【问题标题】:GRU implementation in TheanoTheano 中的 GRU 实现
【发布时间】:2015-11-30 17:30:23
【问题描述】:

基于 Theano 官方教程 (http://deeplearning.net/tutorial/code/lstm.py) 中提供的 LSTM 代码,我将 LSTM 层代码(即函数 lstm_layer()param_init_lstm())改为执行 GRU。

提供的 LSTM 代码训练得很好,但我编码的 GRU 不是:使用 LSTM 的训练集的准确度上升到 1(训练成本 = 0),而使用 GRU 时它停滞在 0.7(训练成本 = 0.3 )。
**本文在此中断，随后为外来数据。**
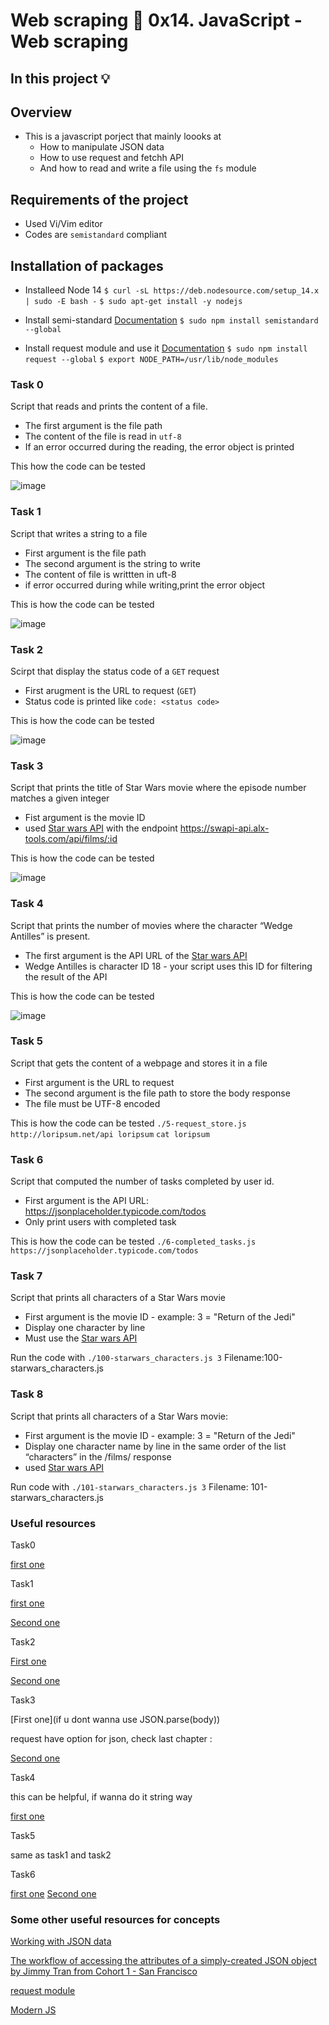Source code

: # Web scraping :page_with_curl: 0x14. JavaScript - Web scraping
## In this project :bulb:
## Overview
- This is a javascript porject that mainly loooks at
  - How to manipulate JSON data
  - How to use request and fetchh API
  - And how to read and write a file using the `fs` module
## Requirements of the project
- Used Vi/Vim editor
- Codes are `semistandard` compliant

## Installation of packages
- Installeed Node 14
`$ curl -sL https://deb.nodesource.com/setup_14.x | sudo -E bash -`
`$ sudo apt-get install -y nodejs`

- Install semi-standard
[Documentation](https://intranet.alxswe.com/rltoken/GXh9DyGGivUB7pdq9Oqmzg)
`$ sudo npm install semistandard --global`

- Install request module and use it
[Documentation](https://intranet.alxswe.com/rltoken/goymbxGy-cTc5ZdKBTUcTQ)
`$ sudo npm install request --global`
`$ export NODE_PATH=/usr/lib/node_modules`



### Task 0
Script that reads and prints the content of a file.
- The first argument is the file path
- The content of the file is read in `utf-8`
- If an error occurred during the reading, the error object is printed

This how the code can be tested

![image](https://github.com/arkoaikins/alx-system_engineering-devops/assets/110135034/085319c7-2b88-4686-a6cf-741c5c98e77e)


### Task 1
Script that writes a string to a file
- First argument is the file path
- The second argument is the string to write
- The content of file is writtten in uft-8
- if error occurred during while writing,print the error object

This is how the code can be tested

![image](https://github.com/arkoaikins/alx-higher_level_programming/assets/110135034/bd9c9c40-2acf-46b6-9df5-90cbed1ba6d5)

### Task 2
Scirpt that display the status code of a `GET` request
- First arugment is the URL to request (`GET`)
- Status code is printed like `code: <status code>`

This is how the code can be tested

![image](https://github.com/arkoaikins/alx-higher_level_programming/assets/110135034/590e973f-f9a1-47ff-b6e7-e8977f6ac343)


### Task 3
Script that prints the title of Star Wars movie where the episode number matches a given integer
- Fist argument is the movie ID
- used [Star wars API](https://intranet.alxswe.com/rltoken/HwLU2L7tJ4TEjzfTBc7zTA) with the endpoint 
https://swapi-api.alx-tools.com/api/films/:id

This is how the code can be tested

![image](https://github.com/arkoaikins/alx-higher_level_programming/assets/110135034/68ee11f2-457d-4abd-99f5-6c11446bf8d6)

### Task 4
Script that prints the number of movies where the character “Wedge Antilles” is present.
- The first argument is the API URL of the [Star wars API](https://intranet.alxswe.com/rltoken/HwLU2L7tJ4TEjzfTBc7zTA)
- Wedge Antilles is character ID 18 - your script uses this ID for filtering the result of the API

This is how the code can be tested

![image](https://github.com/arkoaikins/alx-higher_level_programming/assets/110135034/113ab56a-77e1-4754-8ec1-bafb23345ff1)


### Task 5
Script that gets the content of a webpage and stores it in a file
- First argument is the URL to request
- The second argument is the file path to store the body response
- The file  must be UTF-8 encoded

This is how the code can be tested
`./5-request_store.js http://loripsum.net/api loripsum`
`cat loripsum`

### Task 6
Script that computed the number of tasks completed by user id.
- First argument is the API URL: https://jsonplaceholder.typicode.com/todos
- Only print users with completed task

This is how the code can be tested
`./6-completed_tasks.js https://jsonplaceholder.typicode.com/todos`

### Task 7
Script that prints all characters of a Star Wars movie
- First argument is the movie ID - example: 3 = "Return of the Jedi"
- Display one character by line
- Must use the [Star wars API](https://intranet.alxswe.com/rltoken/HwLU2L7tJ4TEjzfTBc7zTA)

Run the code with
`./100-starwars_characters.js 3`
Filename:100-starwars_characters.js

### Task 8
Script that prints all characters of a Star Wars movie:
- First argument is the movie ID - example: 3 = "Return of the Jedi"
- Display one character name by line in the same order of the list “characters” in the /films/ response
- used [Star wars API](https://intranet.alxswe.com/rltoken/HwLU2L7tJ4TEjzfTBc7zTA)

Run code with
`./101-starwars_characters.js 3`
Filename: 101-starwars_characters.js

### Useful resources
Task0

[first one](https://nodejs.dev/en/learn/reading-files-with-nodejs/)

Task1

[first one](https://nodejs.dev/en/learn/writing-files-with-nodejs/)

[Second one](https://blog.logrocket.com/using-writefilesync-node-js/)

Task2

[First one](https://www.geeksforgeeks.org/node-js-request-module/)

[Second one](https://www.scaler.com/topics/nodejs/node-js-request/)

Task3

[First one](if u dont wanna use JSON.parse(body))

request have option for json, check last chapter :

[Second one](https://dev.to/isalevine/three-ways-to-retrieve-json-from-the-web-using-node-js-3c88)

Task4

this can be helpful, if wanna do it string way

[first one](https://stackabuse.com/javascript-how-to-count-the-number-of-substring-occurrences-in-a-string/)

Task5

same as task1 and task2

Task6

[first one](https://www.microverse.org/blog/how-to-loop-through-the-array-of-json-objects-in-javascript)
[Second one](https://www.scaler.com/topics/add-property-to-object-javascript/)


### Some other useful resources for concepts

[Working with JSON data](https://intranet.alxswe.com/rltoken/ONv-sSv-FA87Mc5rMZmO6A)

[The workflow of accessing the attributes of a simply-created JSON object by Jimmy Tran from Cohort 1 - San Francisco](https://intranet.alxswe.com/rltoken/zm0h7FqpQCZZpPZqxxwLxA)

[request module](https://intranet.alxswe.com/rltoken/goymbxGy-cTc5ZdKBTUcTQ)

[Modern JS](https://intranet.alxswe.com/rltoken/j2PStAUtVPdXKwrrFxpt0g)

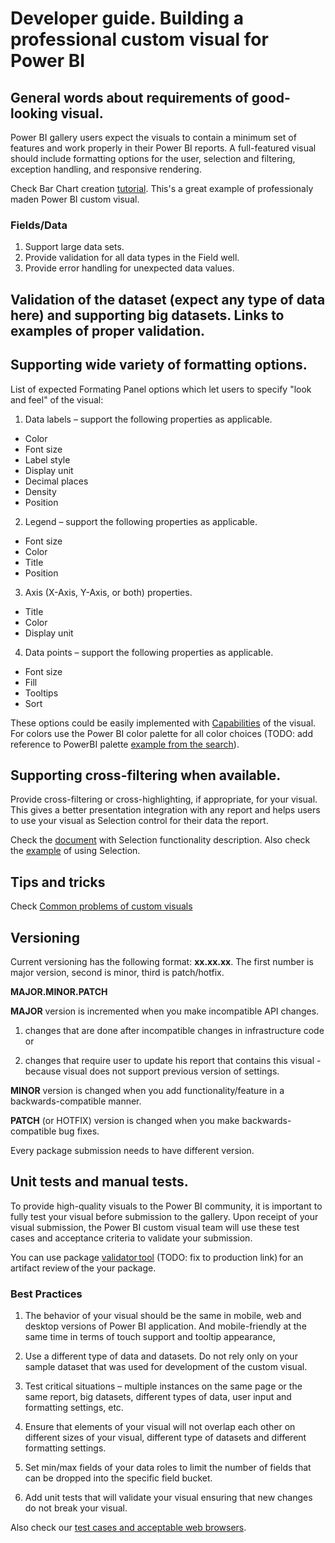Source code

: # Developer guide. Building a professional custom visual for Power BI

## General  words about requirements of good-looking visual.

Power BI gallery users expect the visuals to contain a minimum set of features and work properly in their Power BI reports. A full-featured visual should include formatting options for the user, selection and filtering, exception handling, and responsive rendering.

Check Bar Chart creation [tutorial](https://github.com/Microsoft/PowerBI-visuals#building-bar-chart). This's a great example of professionaly maden Power BI custom visual.

### Fields/Data

1. Support large data sets.
2. Provide validation for all data types in the Field well.
3. Provide error handling for unexpected data values.

## Validation of the dataset (expect any type of data here) and supporting big datasets. Links to examples of proper validation.

## Supporting wide variety of formatting options. 

List of expected Formating Panel options which let users to specify "look and feel" of the visual:

1. Data labels – support the following properties as applicable.
  - Color
  - Font size
  - Label style
  - Display unit
  - Decimal places
  - Density
  - Position

2. Legend – support the following properties as applicable.
  - Font size
  - Color
  - Title
  - Position
  
3. Axis (X-Axis, Y-Axis, or both) properties.
  - Title
  - Color
  - Display unit

4. Data points – support the following properties as applicable.
  - Font size
  - Fill
  - Tooltips
  - Sort

These options could be easily implemented with [Capabilities](https://github.com/Microsoft/PowerBI-visuals/blob/master/Capabilities/Capabilities.md) of the visual.
For colors use the Power BI color palette for all color choices (TODO: add reference to PowerBI palette [example from the search](https://dataveld.wordpress.com/2016/02/13/microsoft-power-bi-color-reference/)).

## Supporting cross-filtering when available.

Provide cross-filtering or cross-highlighting, if appropriate, for your visual. This gives a better presentation integration with any report and helps users to use your visual as Selection control for their data the report.

Check the [document](https://github.com/Microsoft/PowerBI-visuals/blob/master/Visual/Selection.md) with Selection functionality description. Also check the [example](https://github.com/Microsoft/PowerBI-visuals/blob/master/Tutorial/Selection.md) of using Selection.

## Tips and tricks

Check [Common problems of custom visuals](./SubmissionCommonProblems.md)


## Versioning

Current versioning has the following format: **xx.xx.xx**. The first number is major version, second is minor, third is patch/hotfix.

**MAJOR.MINOR.PATCH**

**MAJOR** version is incremented when you make incompatible API changes.

1. changes that are done after incompatible changes in infrastructure code or

2. changes that require user to update his report that contains this visual - because visual does not support previous version of settings.

**MINOR** version is changed when you add functionality/feature in a backwards-compatible manner.

**PATCH** (or HOTFIX) version is changed when you make backwards-compatible bug fixes. 

Every package submission needs to have different version.


## Unit tests and manual tests.

To provide high-quality visuals to the Power BI community, it is important to fully test your visual before submission to the gallery. Upon receipt of your visual submission, the Power BI custom visual team will use these test cases and acceptance criteria to validate your submission.

You can use package [validator tool](https://powerbi-validator-v-glpol.herokuapp.com/) (TODO: fix to production link) for an artifact review of the your package.

### Best Practices

1. The behavior of your visual should be the same in mobile, web and desktop versions of Power BI application. And mobile-friendly at the same time in terms of touch support and tooltip appearance, 

2. Use a different type of data and datasets. Do not rely only on your sample dataset that was used for development of the custom visual.

3. Test critical situations – multiple instances on the same page or the same report, big datasets, different types of data, user input and formatting settings, etc.

4. Ensure that elements of your visual will not overlap each other on different sizes of your visual, different type of datasets and different formatting settings.

5. Set min/max fields of your data roles to limit the number of fields that can be dropped into the specific field bucket.

6. Add unit tests that will validate your visual ensuring that new changes do not break your visual.

Also check our [test cases and acceptable web browsers](./SubmissionTesting.md).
以下是我用于 GRU 的代码。我保留了与教程中相同的函数名称,以便可以直接将代码复制粘贴到其中。什么可以解释 GRU 的性能不佳?

import numpy as np
def param_init_lstm(options, params, prefix='lstm'):
    """
    GRU
    """
    W = np.concatenate([ortho_weight(options['dim_proj']),  # Weight matrix for the input in the reset gate
                        ortho_weight(options['dim_proj']),
                        ortho_weight(options['dim_proj'])], # Weight matrix for the input in the update gate  
                        axis=1)         
    params[_p(prefix, 'W')] = W

    U = np.concatenate([ortho_weight(options['dim_proj']),  # Weight matrix for the previous hidden state in the reset gate
                        ortho_weight(options['dim_proj']),
                        ortho_weight(options['dim_proj'])], # Weight matrix for the previous hidden state in the update gate
                        axis=1)         
    params[_p(prefix, 'U')] = U

    b = np.zeros((3 * options['dim_proj'],)) # Biases for the reset gate and the update gate        
    params[_p(prefix, 'b')] = b.astype(config.floatX)    
    return params


def lstm_layer(tparams, state_below, options, prefix='lstm', mask=None):
    nsteps = state_below.shape[0]
    if state_below.ndim == 3:
        n_samples = state_below.shape[1]
    else:
        n_samples = 1

    def _slice(_x, n, dim):
        if _x.ndim == 3:
            return _x[:, :, n * dim:(n + 1) * dim]
        return _x[:, n * dim:(n + 1) * dim]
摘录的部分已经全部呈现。